What you return must match the data below exactly, minus any pictures.
Start of DATA
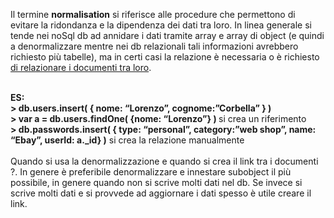 Il termine <b>normalisation</b> si riferisce alle procedure che permettono di evitare la ridondanza e la dipendenza dei dati tra loro. In linea generale si tende nei noSql db ad annidare i dati tramite array e array di object (e quindi a denormalizzare mentre nei db relazionali tali informazioni avrebbero richiesto più tabelle), ma in certi casi la relazione è necessaria o è richiesto <u>di relazionare i documenti tra loro</u>.<div><br></div><div><b>ES:</b></div><div><b>&gt; db.users.insert( { nome: “Lorenzo”, cognome:”Corbella” } )</b></div><div><b>&gt; var a = db.users.findOne( {nome: “Lorenzo”} )                     </b>   si crea un riferimento</div><div><b>&gt; db.passwords.insert( { type: “personal”, category:”web shop”, name: “Ebay”, userId: a._id} )</b> si crea la relazione manualmente</div><div><br></div><div>Quando si usa la denormalizzazione e quando si crea il link tra i documenti ?. In genere è preferibile denormalizzare e innestare subobject il più possibile, in genere quando non si scrive molti dati nel db. Se invece si scrive molti dati e si provvede ad aggiornare i dati spesso è utile creare il link.</div>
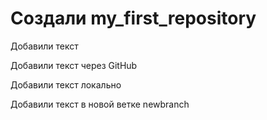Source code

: # Создали my_first_repository
Добавили текст

Добавили текст через GitHub

Добавили текст локально

Добавили текст в новой ветке newbranch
End of DATA
> _OUTPUT OF THE EXERCISE_
 Il termine <b>normalisation</b> si riferisce alle procedure che permettono di evitare la ridondanza e la dipendenza dei dati tra loro. In linea generale si tende nei noSql db ad annidare i dati tramite array e array di object (e quindi a denormalizzare mentre nei db relazionali tali informazioni avrebbero richiesto più tabelle), ma in certi casi la relazione è necessaria o è richiesto <u>di relazionare i documenti tra loro</u>.<div><br></div><div><b>ES:</b></div><div><b>&gt; db.users.insert( { nome: “Lorenzo”, cognome:”Corbella” } )</b></div><div><b>&gt; var a = db.users.findOne( {nome: “Lorenzo”} )                     </b>   si crea un riferimento</div><div><b>&gt; db.passwords.insert( { type: “personal”, category:”web shop”, name: “Ebay”, userId: a._id} )</b> si crea la relazione manualmente</div><div><br></div><div>Quando si usa la denormalizzazione e quando si crea il link tra i documenti ?. In genere è preferibile denormalizzare e innestare subobject il più possibile, in genere quando non si scrive molti dati nel db. Se invece si scrive molti dati e si provvede ad aggiornare i dati spesso è utile creare il link.</div>
Source code

: # Создали my_first_repository
Добавили текст

Добавили текст через GitHub

Добавили текст локально

Добавили текст в новой ветке newbranch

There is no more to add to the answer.